Given entries>
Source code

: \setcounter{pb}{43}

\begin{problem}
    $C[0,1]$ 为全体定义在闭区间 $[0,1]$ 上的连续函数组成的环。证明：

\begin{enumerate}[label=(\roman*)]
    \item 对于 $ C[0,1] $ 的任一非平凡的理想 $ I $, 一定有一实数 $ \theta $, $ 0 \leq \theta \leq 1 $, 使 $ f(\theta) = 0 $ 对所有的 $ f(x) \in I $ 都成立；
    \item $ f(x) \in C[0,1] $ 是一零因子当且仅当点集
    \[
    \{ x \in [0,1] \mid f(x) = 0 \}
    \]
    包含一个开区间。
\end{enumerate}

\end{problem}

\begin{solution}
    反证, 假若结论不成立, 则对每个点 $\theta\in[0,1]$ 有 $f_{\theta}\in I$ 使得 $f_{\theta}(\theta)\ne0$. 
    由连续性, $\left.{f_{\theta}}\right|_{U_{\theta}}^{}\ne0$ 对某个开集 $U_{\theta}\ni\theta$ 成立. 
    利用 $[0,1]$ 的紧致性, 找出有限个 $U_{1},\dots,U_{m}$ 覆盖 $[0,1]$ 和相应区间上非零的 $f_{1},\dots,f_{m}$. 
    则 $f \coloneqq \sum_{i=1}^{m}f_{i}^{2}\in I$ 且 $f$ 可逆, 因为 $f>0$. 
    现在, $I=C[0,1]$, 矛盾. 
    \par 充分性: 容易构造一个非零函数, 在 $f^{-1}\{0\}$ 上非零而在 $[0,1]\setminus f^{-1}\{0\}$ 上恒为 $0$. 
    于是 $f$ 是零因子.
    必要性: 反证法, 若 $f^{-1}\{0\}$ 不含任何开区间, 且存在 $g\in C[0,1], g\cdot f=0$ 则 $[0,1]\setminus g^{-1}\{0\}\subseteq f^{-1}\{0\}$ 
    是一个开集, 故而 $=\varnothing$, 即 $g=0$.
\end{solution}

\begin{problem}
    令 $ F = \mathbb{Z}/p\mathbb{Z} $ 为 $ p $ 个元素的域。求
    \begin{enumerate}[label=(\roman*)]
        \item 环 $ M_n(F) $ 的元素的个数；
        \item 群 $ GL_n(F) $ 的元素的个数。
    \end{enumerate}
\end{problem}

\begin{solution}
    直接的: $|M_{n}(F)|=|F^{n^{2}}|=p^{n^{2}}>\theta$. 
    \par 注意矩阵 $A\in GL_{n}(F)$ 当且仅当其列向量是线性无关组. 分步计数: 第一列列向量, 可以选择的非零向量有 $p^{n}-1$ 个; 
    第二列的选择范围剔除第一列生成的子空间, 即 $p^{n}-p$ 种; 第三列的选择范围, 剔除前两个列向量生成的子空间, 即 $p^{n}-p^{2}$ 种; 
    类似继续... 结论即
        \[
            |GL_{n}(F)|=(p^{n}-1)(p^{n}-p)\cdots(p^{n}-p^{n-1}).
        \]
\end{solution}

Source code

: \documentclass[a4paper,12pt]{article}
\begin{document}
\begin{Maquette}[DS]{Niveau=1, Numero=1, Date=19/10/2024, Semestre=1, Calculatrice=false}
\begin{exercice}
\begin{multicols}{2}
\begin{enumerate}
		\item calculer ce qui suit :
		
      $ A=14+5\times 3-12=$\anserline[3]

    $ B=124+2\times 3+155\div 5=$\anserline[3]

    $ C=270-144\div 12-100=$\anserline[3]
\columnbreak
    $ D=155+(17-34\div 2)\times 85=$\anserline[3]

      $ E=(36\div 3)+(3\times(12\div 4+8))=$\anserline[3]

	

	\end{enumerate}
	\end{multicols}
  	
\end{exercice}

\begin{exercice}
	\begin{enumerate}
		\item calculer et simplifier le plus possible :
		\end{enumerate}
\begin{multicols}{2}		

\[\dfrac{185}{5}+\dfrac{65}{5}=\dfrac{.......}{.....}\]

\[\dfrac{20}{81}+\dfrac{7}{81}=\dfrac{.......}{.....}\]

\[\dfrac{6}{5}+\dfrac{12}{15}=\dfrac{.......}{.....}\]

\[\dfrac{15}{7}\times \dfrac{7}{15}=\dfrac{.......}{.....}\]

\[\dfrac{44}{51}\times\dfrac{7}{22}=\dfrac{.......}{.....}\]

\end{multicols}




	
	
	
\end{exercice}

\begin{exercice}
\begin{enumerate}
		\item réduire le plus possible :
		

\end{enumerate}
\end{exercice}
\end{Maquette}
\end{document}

Problem requirements> Your task is to list each line of the records with the word "anserline".

Answer section>
      $ A=14+5\times 3-12=$\anserline[3]
    $ B=124+2\times 3+155\div 5=$\anserline[3]
    $ C=270-144\div 12-100=$\anserline[3]
    $ D=155+(17-34\div 2)\times 85=$\anserline[3]
      $ E=(36\div 3)+(3\times(12\div 4+8))=$\anserline[3]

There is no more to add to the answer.